Problem => From the first line to the last, copy the data exactly and drop the pictures.

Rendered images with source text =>
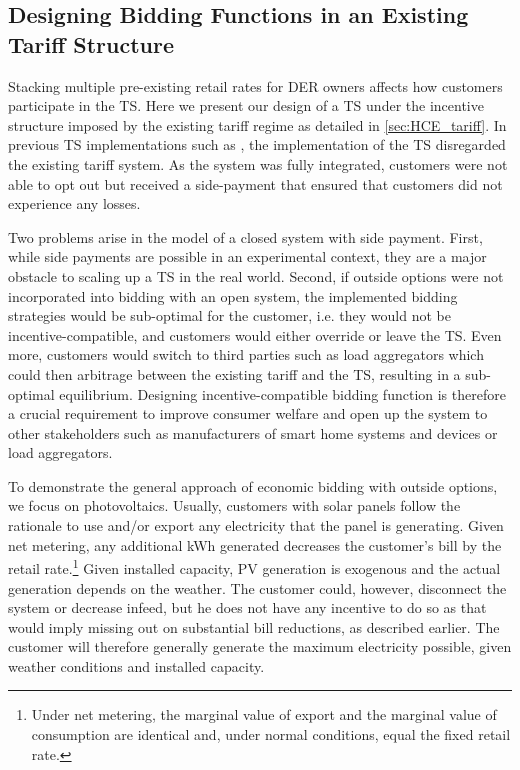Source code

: \subsection{Designing Bidding Functions in an Existing Tariff Structure}\label{sec:HCE_design}

Stacking multiple pre-existing retail rates for DER owners affects how customers participate in the TS. Here we present our design of a TS under the incentive structure imposed by the existing tariff regime as detailed in \cref{sec:HCE_tariff}. 
In previous TS implementations such as \citet{hammerstrom_2008}, the implementation of the TS disregarded the existing tariff system. As the system was fully integrated, customers were not able to opt out but received a side-payment that ensured that customers did not experience any losses.

Two problems arise in the model of a closed system with side payment. 
First, while side payments are possible in an experimental context, they are a major obstacle to scaling up a TS in the real world. 
Second, if outside options were not incorporated into bidding with an open system, the implemented bidding strategies would be sub-optimal for the customer, i.e. they would not be incentive-compatible, and customers would either override or leave the TS. Even more, customers would switch to third parties such as load aggregators which could then arbitrage between the existing tariff and the TS, resulting in a sub-optimal equilibrium.
Designing incentive-compatible bidding function is therefore a crucial requirement to improve consumer welfare and open up the system to other stakeholders such as manufacturers of smart home systems and devices or load aggregators.

To demonstrate the general approach of economic bidding with outside options, we focus on photovoltaics.
Usually, customers with solar panels follow the rationale to use and/or export any electricity that the panel is generating.
Given net metering, any additional kWh generated decreases the customer's bill by the retail rate.\footnote{Under net metering, the marginal value of export and the marginal value of consumption are identical and, under normal conditions, equal the fixed retail rate.}
Given installed capacity, PV generation is exogenous and the actual generation depends on the weather. The customer could, however, disconnect the system or decrease infeed, but he does not have any incentive to do so as that would imply missing out on substantial bill reductions, as described earlier. 
The customer will therefore generally generate the maximum electricity possible, given weather conditions and installed capacity.

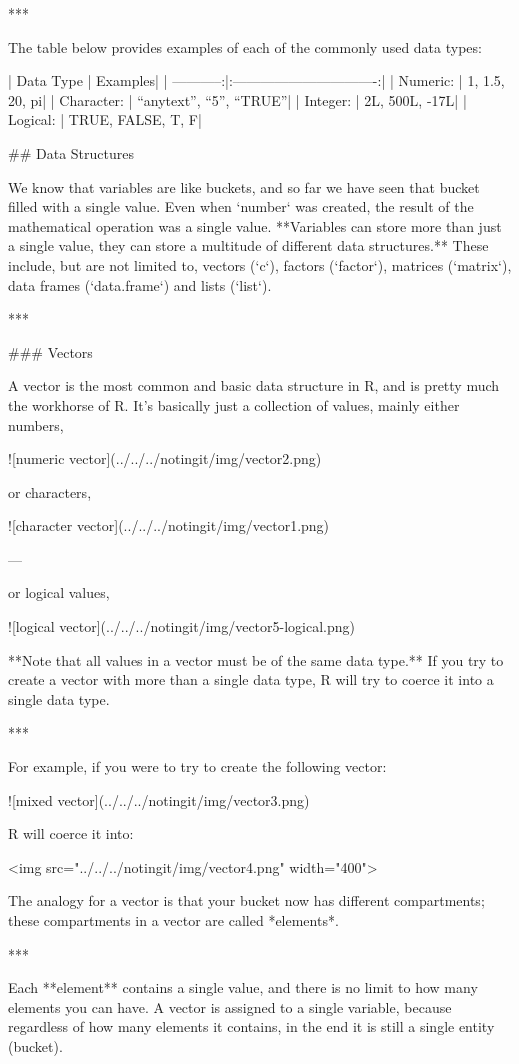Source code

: ***

The table below provides examples of each of the commonly used data types:

| Data Type  | Examples|
| -----------:|:-------------------------------:|
| Numeric:  | 1, 1.5, 20, pi|
| Character:  | “anytext”, “5”, “TRUE”|
| Integer:  | 2L, 500L, -17L|
| Logical:  | TRUE, FALSE, T, F|

## Data Structures

We know that variables are like buckets, and so far we have seen that bucket filled with a single value. Even when `number` was created, the result of the mathematical operation was a single value. **Variables can store more than just a single value, they can store a multitude of different data structures.** These include, but are not limited to, vectors (`c`), factors (`factor`), matrices (`matrix`), data frames (`data.frame`) and lists (`list`).

***

### Vectors

A vector is the most common and basic data structure in R, and is pretty much the workhorse of R. It's basically just a collection of values, mainly either numbers,

![numeric vector](../../../notingit/img/vector2.png)

or characters,

![character vector](../../../notingit/img/vector1.png)

---

or logical values,

![logical vector](../../../notingit/img/vector5-logical.png)

**Note that all values in a vector must be of the same data type.** If you try to create a vector with more than a single data type, R will try to coerce it into a single data type. 

***

For example, if you were to try to create the following vector:

![mixed vector](../../../notingit/img/vector3.png)

R will coerce it into:

<img src="../../../notingit/img/vector4.png" width="400">

The analogy for a vector is that your bucket now has different compartments; these compartments in a vector are called *elements*. 

***

Each **element** contains a single value, and there is no limit to how many elements you can have. A vector is assigned to a single variable, because regardless of how many elements it contains, in the end it is still a single entity (bucket). 

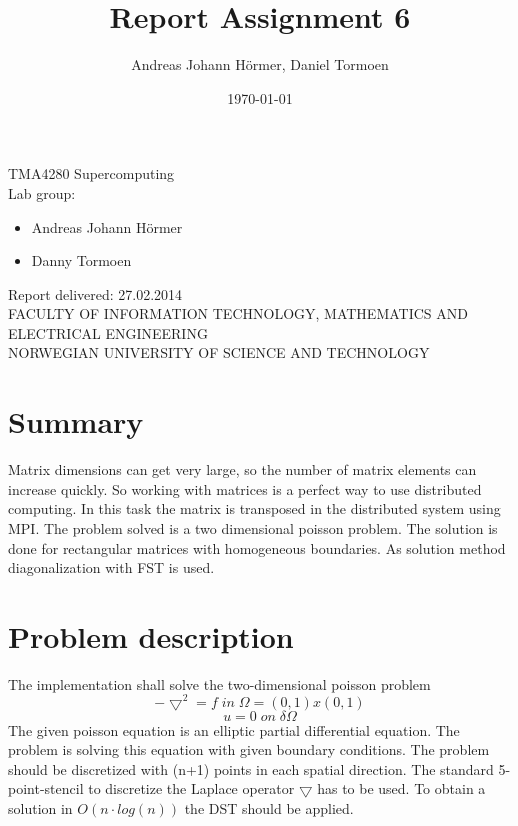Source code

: \documentclass{article}
\title{Report Assignment 6}
\author{Andreas Johann H\"ormer, Daniel Tormoen}
\date{\today}
\begin{document}
\thispagestyle{empty}
\maketitle
\thispagestyle{empty}
\begin{center}
TMA4280 Supercomputing\\[3cm]
Lab group:
\begin{itemize}
\item Andreas Johann H\"ormer
\item Danny Tormoen\\[3cm]
\end{itemize}
Report delivered: 27.02.2014\\[6cm]
FACULTY OF INFORMATION TECHNOLOGY, MATHEMATICS AND ELECTRICAL ENGINEERING\\
NORWEGIAN UNIVERSITY OF SCIENCE AND TECHNOLOGY
\end{center}
\thispagestyle{empty}
\newpage
\tableofcontents
\thispagestyle{empty}
\newpage
\section*{Summary}
\thispagestyle{empty}
Matrix dimensions can get very large, so the number of matrix elements can increase quickly. So working with matrices is a perfect way to use distributed computing. In this task the matrix is transposed in the distributed system using MPI. The problem solved is a two dimensional poisson problem. The solution is done for rectangular matrices with homogeneous boundaries. As solution method diagonalization with FST is used.
\newpage
\setcounter{page}{1}
\section{Problem description}
The implementation shall solve the two-dimensional poisson problem 
\begin{equation}
-\bigtriangledown^2=f\;in\;\Omega = (0,1)x(0,1)
\end{equation}
\begin{equation}
u = 0\;on\;\delta\Omega
\end{equation}
The given poisson equation is an elliptic partial differential equation. The problem is solving this equation with given boundary conditions. 
The problem should be discretized with (n+1) points in each spatial direction. The standard 5-point-stencil to discretize the Laplace operator $\bigtriangledown$ has to be used. To obtain a solution in $O(n\cdot log(n))$ the DST should be applied.
\end{document}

Written answer =>
Source code

: \subsection{Designing Bidding Functions in an Existing Tariff Structure}\label{sec:HCE_design}

Stacking multiple pre-existing retail rates for DER owners affects how customers participate in the TS. Here we present our design of a TS under the incentive structure imposed by the existing tariff regime as detailed in \cref{sec:HCE_tariff}. 
In previous TS implementations such as \citet{hammerstrom_2008}, the implementation of the TS disregarded the existing tariff system. As the system was fully integrated, customers were not able to opt out but received a side-payment that ensured that customers did not experience any losses.

Two problems arise in the model of a closed system with side payment. 
First, while side payments are possible in an experimental context, they are a major obstacle to scaling up a TS in the real world. 
Second, if outside options were not incorporated into bidding with an open system, the implemented bidding strategies would be sub-optimal for the customer, i.e. they would not be incentive-compatible, and customers would either override or leave the TS. Even more, customers would switch to third parties such as load aggregators which could then arbitrage between the existing tariff and the TS, resulting in a sub-optimal equilibrium.
Designing incentive-compatible bidding function is therefore a crucial requirement to improve consumer welfare and open up the system to other stakeholders such as manufacturers of smart home systems and devices or load aggregators.

To demonstrate the general approach of economic bidding with outside options, we focus on photovoltaics.
Usually, customers with solar panels follow the rationale to use and/or export any electricity that the panel is generating.
Given net metering, any additional kWh generated decreases the customer's bill by the retail rate.\footnote{Under net metering, the marginal value of export and the marginal value of consumption are identical and, under normal conditions, equal the fixed retail rate.}
Given installed capacity, PV generation is exogenous and the actual generation depends on the weather. The customer could, however, disconnect the system or decrease infeed, but he does not have any incentive to do so as that would imply missing out on substantial bill reductions, as described earlier. 
The customer will therefore generally generate the maximum electricity possible, given weather conditions and installed capacity.

Source code

: ***

The table below provides examples of each of the commonly used data types:

| Data Type  | Examples|
| -----------:|:-------------------------------:|
| Numeric:  | 1, 1.5, 20, pi|
| Character:  | “anytext”, “5”, “TRUE”|
| Integer:  | 2L, 500L, -17L|
| Logical:  | TRUE, FALSE, T, F|

## Data Structures

We know that variables are like buckets, and so far we have seen that bucket filled with a single value. Even when `number` was created, the result of the mathematical operation was a single value. **Variables can store more than just a single value, they can store a multitude of different data structures.** These include, but are not limited to, vectors (`c`), factors (`factor`), matrices (`matrix`), data frames (`data.frame`) and lists (`list`).

***

### Vectors

A vector is the most common and basic data structure in R, and is pretty much the workhorse of R. It's basically just a collection of values, mainly either numbers,

![numeric vector](../../../notingit/img/vector2.png)

or characters,

![character vector](../../../notingit/img/vector1.png)

---

or logical values,

![logical vector](../../../notingit/img/vector5-logical.png)

**Note that all values in a vector must be of the same data type.** If you try to create a vector with more than a single data type, R will try to coerce it into a single data type. 

***

For example, if you were to try to create the following vector:

![mixed vector](../../../notingit/img/vector3.png)

R will coerce it into:

<img src="../../../notingit/img/vector4.png" width="400">

The analogy for a vector is that your bucket now has different compartments; these compartments in a vector are called *elements*. 

***

Each **element** contains a single value, and there is no limit to how many elements you can have. A vector is assigned to a single variable, because regardless of how many elements it contains, in the end it is still a single entity (bucket). 

Source code

: \documentclass{article}
\title{Report Assignment 6}
\author{Andreas Johann H\"ormer, Daniel Tormoen}
\date{\today}
\begin{document}
\thispagestyle{empty}
\maketitle
\thispagestyle{empty}
\begin{center}
TMA4280 Supercomputing\\[3cm]
Lab group:
\begin{itemize}
\item Andreas Johann H\"ormer
\item Danny Tormoen\\[3cm]
\end{itemize}
Report delivered: 27.02.2014\\[6cm]
FACULTY OF INFORMATION TECHNOLOGY, MATHEMATICS AND ELECTRICAL ENGINEERING\\
NORWEGIAN UNIVERSITY OF SCIENCE AND TECHNOLOGY
\end{center}
\thispagestyle{empty}
\newpage
\tableofcontents
\thispagestyle{empty}
\newpage
\section*{Summary}
\thispagestyle{empty}
Matrix dimensions can get very large, so the number of matrix elements can increase quickly. So working with matrices is a perfect way to use distributed computing. In this task the matrix is transposed in the distributed system using MPI. The problem solved is a two dimensional poisson problem. The solution is done for rectangular matrices with homogeneous boundaries. As solution method diagonalization with FST is used.
\newpage
\setcounter{page}{1}
\section{Problem description}
The implementation shall solve the two-dimensional poisson problem 
\begin{equation}
-\bigtriangledown^2=f\;in\;\Omega = (0,1)x(0,1)
\end{equation}
\begin{equation}
u = 0\;on\;\delta\Omega
\end{equation}
The given poisson equation is an elliptic partial differential equation. The problem is solving this equation with given boundary conditions. 
The problem should be discretized with (n+1) points in each spatial direction. The standard 5-point-stencil to discretize the Laplace operator $\bigtriangledown$ has to be used. To obtain a solution in $O(n\cdot log(n))$ the DST should be applied.
\end{document}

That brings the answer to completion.